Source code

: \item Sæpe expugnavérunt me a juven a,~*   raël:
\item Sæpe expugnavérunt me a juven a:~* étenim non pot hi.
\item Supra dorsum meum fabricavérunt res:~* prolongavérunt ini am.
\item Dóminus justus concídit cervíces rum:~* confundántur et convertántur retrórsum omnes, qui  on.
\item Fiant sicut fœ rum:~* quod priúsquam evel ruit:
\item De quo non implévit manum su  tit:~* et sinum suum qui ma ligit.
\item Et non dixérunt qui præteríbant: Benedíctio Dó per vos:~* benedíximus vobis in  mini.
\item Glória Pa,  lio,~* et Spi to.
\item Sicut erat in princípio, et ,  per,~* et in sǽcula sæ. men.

---

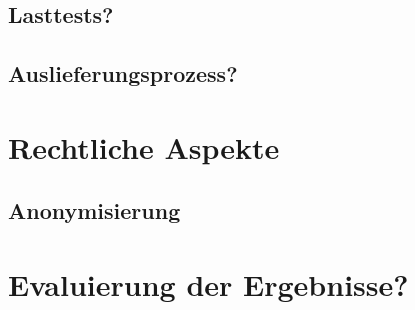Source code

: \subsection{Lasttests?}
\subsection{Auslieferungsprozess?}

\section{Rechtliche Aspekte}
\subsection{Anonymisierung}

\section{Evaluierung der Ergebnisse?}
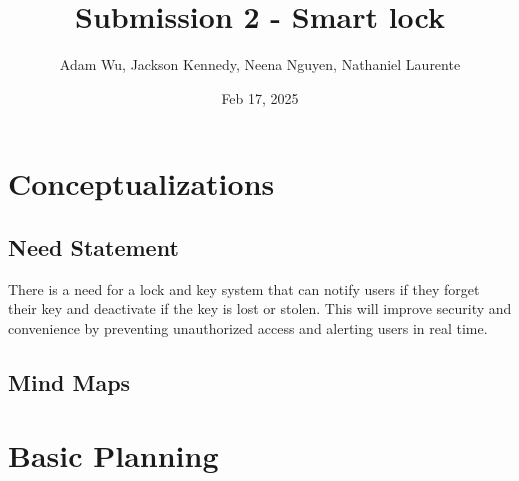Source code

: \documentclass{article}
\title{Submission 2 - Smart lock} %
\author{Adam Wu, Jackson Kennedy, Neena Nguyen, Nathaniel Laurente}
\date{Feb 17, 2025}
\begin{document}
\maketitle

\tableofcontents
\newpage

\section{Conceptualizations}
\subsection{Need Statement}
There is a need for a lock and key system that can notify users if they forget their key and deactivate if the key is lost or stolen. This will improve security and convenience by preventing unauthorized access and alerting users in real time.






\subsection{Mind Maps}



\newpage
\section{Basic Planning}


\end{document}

...

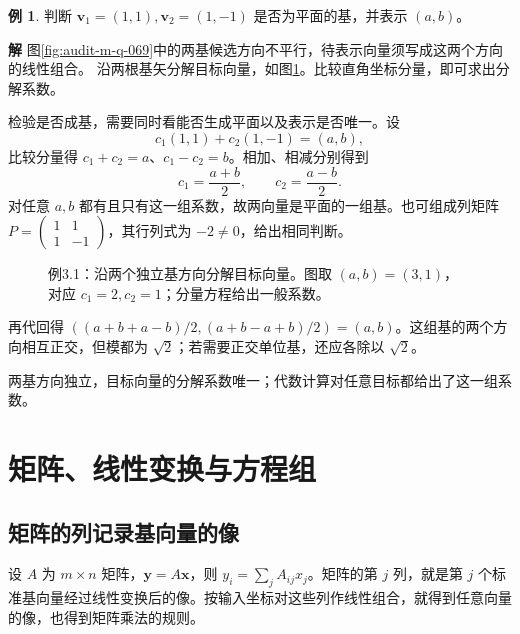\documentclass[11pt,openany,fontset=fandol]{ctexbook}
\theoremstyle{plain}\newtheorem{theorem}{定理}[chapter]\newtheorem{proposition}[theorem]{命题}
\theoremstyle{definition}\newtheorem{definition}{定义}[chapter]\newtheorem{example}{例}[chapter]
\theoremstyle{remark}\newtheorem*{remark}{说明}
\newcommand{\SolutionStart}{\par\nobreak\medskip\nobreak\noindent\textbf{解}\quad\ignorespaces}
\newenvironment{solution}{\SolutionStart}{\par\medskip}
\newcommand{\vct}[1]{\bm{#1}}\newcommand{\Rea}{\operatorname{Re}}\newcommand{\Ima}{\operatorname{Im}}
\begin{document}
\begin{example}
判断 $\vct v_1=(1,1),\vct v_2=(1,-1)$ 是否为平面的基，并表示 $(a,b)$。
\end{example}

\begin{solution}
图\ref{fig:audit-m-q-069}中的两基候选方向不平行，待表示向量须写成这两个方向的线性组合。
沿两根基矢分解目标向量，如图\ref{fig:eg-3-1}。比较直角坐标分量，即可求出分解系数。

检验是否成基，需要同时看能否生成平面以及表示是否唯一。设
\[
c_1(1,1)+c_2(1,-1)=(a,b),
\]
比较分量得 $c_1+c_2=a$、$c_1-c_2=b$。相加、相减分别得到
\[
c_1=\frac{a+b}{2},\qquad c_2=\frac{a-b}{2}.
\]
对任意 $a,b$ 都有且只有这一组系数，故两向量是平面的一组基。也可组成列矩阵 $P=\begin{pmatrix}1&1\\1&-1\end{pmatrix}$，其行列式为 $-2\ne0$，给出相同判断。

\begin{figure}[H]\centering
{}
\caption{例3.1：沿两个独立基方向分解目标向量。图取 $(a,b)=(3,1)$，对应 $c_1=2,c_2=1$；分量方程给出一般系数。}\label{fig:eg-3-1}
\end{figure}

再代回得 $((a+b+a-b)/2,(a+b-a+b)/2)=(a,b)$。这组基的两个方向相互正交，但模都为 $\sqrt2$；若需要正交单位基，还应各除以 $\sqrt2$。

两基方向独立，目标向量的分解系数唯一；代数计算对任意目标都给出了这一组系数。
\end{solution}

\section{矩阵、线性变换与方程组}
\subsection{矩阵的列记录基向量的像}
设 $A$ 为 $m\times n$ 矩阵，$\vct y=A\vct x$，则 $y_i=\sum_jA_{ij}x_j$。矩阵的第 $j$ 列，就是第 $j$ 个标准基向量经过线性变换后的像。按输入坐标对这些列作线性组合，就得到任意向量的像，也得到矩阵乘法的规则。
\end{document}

→ Task description:
Please count how many lines in the preceding records hold the word "newtheorem", then give only that number.

→ Exercise solution:
3